What to work on:
Print every entry below again exactly as written, skipping the pictures.

Data excerpts

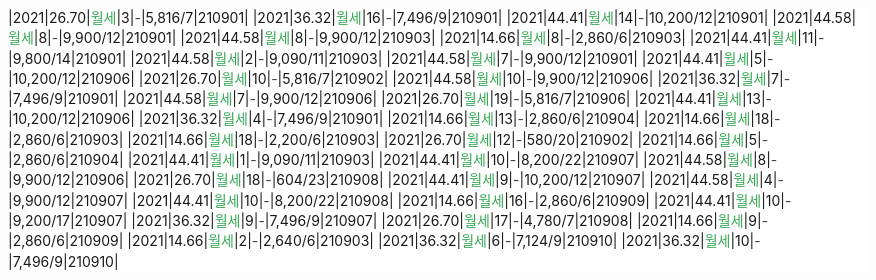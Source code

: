 |2021|26.70|<span style="color:#34a853">월세</span>|3|<span style="color:#444444">-</span>|5,816/7|210901|
|2021|36.32|<span style="color:#34a853">월세</span>|16|<span style="color:#444444">-</span>|7,496/9|210901|
|2021|44.41|<span style="color:#34a853">월세</span>|14|<span style="color:#444444">-</span>|10,200/12|210901|
|2021|44.58|<span style="color:#34a853">월세</span>|8|<span style="color:#444444">-</span>|9,900/12|210901|
|2021|44.58|<span style="color:#34a853">월세</span>|8|<span style="color:#444444">-</span>|9,900/12|210903|
|2021|14.66|<span style="color:#34a853">월세</span>|8|<span style="color:#444444">-</span>|2,860/6|210903|
|2021|44.41|<span style="color:#34a853">월세</span>|11|<span style="color:#444444">-</span>|9,800/14|210901|
|2021|44.58|<span style="color:#34a853">월세</span>|2|<span style="color:#444444">-</span>|9,090/11|210903|
|2021|44.58|<span style="color:#34a853">월세</span>|7|<span style="color:#444444">-</span>|9,900/12|210901|
|2021|44.41|<span style="color:#34a853">월세</span>|5|<span style="color:#444444">-</span>|10,200/12|210906|
|2021|26.70|<span style="color:#34a853">월세</span>|10|<span style="color:#444444">-</span>|5,816/7|210902|
|2021|44.58|<span style="color:#34a853">월세</span>|10|<span style="color:#444444">-</span>|9,900/12|210906|
|2021|36.32|<span style="color:#34a853">월세</span>|7|<span style="color:#444444">-</span>|7,496/9|210901|
|2021|44.58|<span style="color:#34a853">월세</span>|7|<span style="color:#444444">-</span>|9,900/12|210906|
|2021|26.70|<span style="color:#34a853">월세</span>|19|<span style="color:#444444">-</span>|5,816/7|210906|
|2021|44.41|<span style="color:#34a853">월세</span>|13|<span style="color:#444444">-</span>|10,200/12|210906|
|2021|36.32|<span style="color:#34a853">월세</span>|4|<span style="color:#444444">-</span>|7,496/9|210901|
|2021|14.66|<span style="color:#34a853">월세</span>|13|<span style="color:#444444">-</span>|2,860/6|210904|
|2021|14.66|<span style="color:#34a853">월세</span>|18|<span style="color:#444444">-</span>|2,860/6|210903|
|2021|14.66|<span style="color:#34a853">월세</span>|18|<span style="color:#444444">-</span>|2,200/6|210903|
|2021|26.70|<span style="color:#34a853">월세</span>|12|<span style="color:#444444">-</span>|580/20|210902|
|2021|14.66|<span style="color:#34a853">월세</span>|5|<span style="color:#444444">-</span>|2,860/6|210904|
|2021|44.41|<span style="color:#34a853">월세</span>|1|<span style="color:#444444">-</span>|9,090/11|210903|
|2021|44.41|<span style="color:#34a853">월세</span>|10|<span style="color:#444444">-</span>|8,200/22|210907|
|2021|44.58|<span style="color:#34a853">월세</span>|8|<span style="color:#444444">-</span>|9,900/12|210906|
|2021|26.70|<span style="color:#34a853">월세</span>|18|<span style="color:#444444">-</span>|604/23|210908|
|2021|44.41|<span style="color:#34a853">월세</span>|9|<span style="color:#444444">-</span>|10,200/12|210907|
|2021|44.58|<span style="color:#34a853">월세</span>|4|<span style="color:#444444">-</span>|9,900/12|210907|
|2021|44.41|<span style="color:#34a853">월세</span>|10|<span style="color:#444444">-</span>|8,200/22|210908|
|2021|14.66|<span style="color:#34a853">월세</span>|16|<span style="color:#444444">-</span>|2,860/6|210909|
|2021|44.41|<span style="color:#34a853">월세</span>|10|<span style="color:#444444">-</span>|9,200/17|210907|
|2021|36.32|<span style="color:#34a853">월세</span>|9|<span style="color:#444444">-</span>|7,496/9|210907|
|2021|26.70|<span style="color:#34a853">월세</span>|17|<span style="color:#444444">-</span>|4,780/7|210908|
|2021|14.66|<span style="color:#34a853">월세</span>|9|<span style="color:#444444">-</span>|2,860/6|210909|
|2021|14.66|<span style="color:#34a853">월세</span>|2|<span style="color:#444444">-</span>|2,640/6|210903|
|2021|36.32|<span style="color:#34a853">월세</span>|6|<span style="color:#444444">-</span>|7,124/9|210910|
|2021|36.32|<span style="color:#34a853">월세</span>|10|<span style="color:#444444">-</span>|7,496/9|210910|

Written solution:
Source code

: |2021|26.70|<span style="color:#34a853">월세</span>|3|<span style="color:#444444">-</span>|5,816/7|210901|
|2021|36.32|<span style="color:#34a853">월세</span>|16|<span style="color:#444444">-</span>|7,496/9|210901|
|2021|44.41|<span style="color:#34a853">월세</span>|14|<span style="color:#444444">-</span>|10,200/12|210901|
|2021|44.58|<span style="color:#34a853">월세</span>|8|<span style="color:#444444">-</span>|9,900/12|210901|
|2021|44.58|<span style="color:#34a853">월세</span>|8|<span style="color:#444444">-</span>|9,900/12|210903|
|2021|14.66|<span style="color:#34a853">월세</span>|8|<span style="color:#444444">-</span>|2,860/6|210903|
|2021|44.41|<span style="color:#34a853">월세</span>|11|<span style="color:#444444">-</span>|9,800/14|210901|
|2021|44.58|<span style="color:#34a853">월세</span>|2|<span style="color:#444444">-</span>|9,090/11|210903|
|2021|44.58|<span style="color:#34a853">월세</span>|7|<span style="color:#444444">-</span>|9,900/12|210901|
|2021|44.41|<span style="color:#34a853">월세</span>|5|<span style="color:#444444">-</span>|10,200/12|210906|
|2021|26.70|<span style="color:#34a853">월세</span>|10|<span style="color:#444444">-</span>|5,816/7|210902|
|2021|44.58|<span style="color:#34a853">월세</span>|10|<span style="color:#444444">-</span>|9,900/12|210906|
|2021|36.32|<span style="color:#34a853">월세</span>|7|<span style="color:#444444">-</span>|7,496/9|210901|
|2021|44.58|<span style="color:#34a853">월세</span>|7|<span style="color:#444444">-</span>|9,900/12|210906|
|2021|26.70|<span style="color:#34a853">월세</span>|19|<span style="color:#444444">-</span>|5,816/7|210906|
|2021|44.41|<span style="color:#34a853">월세</span>|13|<span style="color:#444444">-</span>|10,200/12|210906|
|2021|36.32|<span style="color:#34a853">월세</span>|4|<span style="color:#444444">-</span>|7,496/9|210901|
|2021|14.66|<span style="color:#34a853">월세</span>|13|<span style="color:#444444">-</span>|2,860/6|210904|
|2021|14.66|<span style="color:#34a853">월세</span>|18|<span style="color:#444444">-</span>|2,860/6|210903|
|2021|14.66|<span style="color:#34a853">월세</span>|18|<span style="color:#444444">-</span>|2,200/6|210903|
|2021|26.70|<span style="color:#34a853">월세</span>|12|<span style="color:#444444">-</span>|580/20|210902|
|2021|14.66|<span style="color:#34a853">월세</span>|5|<span style="color:#444444">-</span>|2,860/6|210904|
|2021|44.41|<span style="color:#34a853">월세</span>|1|<span style="color:#444444">-</span>|9,090/11|210903|
|2021|44.41|<span style="color:#34a853">월세</span>|10|<span style="color:#444444">-</span>|8,200/22|210907|
|2021|44.58|<span style="color:#34a853">월세</span>|8|<span style="color:#444444">-</span>|9,900/12|210906|
|2021|26.70|<span style="color:#34a853">월세</span>|18|<span style="color:#444444">-</span>|604/23|210908|
|2021|44.41|<span style="color:#34a853">월세</span>|9|<span style="color:#444444">-</span>|10,200/12|210907|
|2021|44.58|<span style="color:#34a853">월세</span>|4|<span style="color:#444444">-</span>|9,900/12|210907|
|2021|44.41|<span style="color:#34a853">월세</span>|10|<span style="color:#444444">-</span>|8,200/22|210908|
|2021|14.66|<span style="color:#34a853">월세</span>|16|<span style="color:#444444">-</span>|2,860/6|210909|
|2021|44.41|<span style="color:#34a853">월세</span>|10|<span style="color:#444444">-</span>|9,200/17|210907|
|2021|36.32|<span style="color:#34a853">월세</span>|9|<span style="color:#444444">-</span>|7,496/9|210907|
|2021|26.70|<span style="color:#34a853">월세</span>|17|<span style="color:#444444">-</span>|4,780/7|210908|
|2021|14.66|<span style="color:#34a853">월세</span>|9|<span style="color:#444444">-</span>|2,860/6|210909|
|2021|14.66|<span style="color:#34a853">월세</span>|2|<span style="color:#444444">-</span>|2,640/6|210903|
|2021|36.32|<span style="color:#34a853">월세</span>|6|<span style="color:#444444">-</span>|7,124/9|210910|
|2021|36.32|<span style="color:#34a853">월세</span>|10|<span style="color:#444444">-</span>|7,496/9|210910|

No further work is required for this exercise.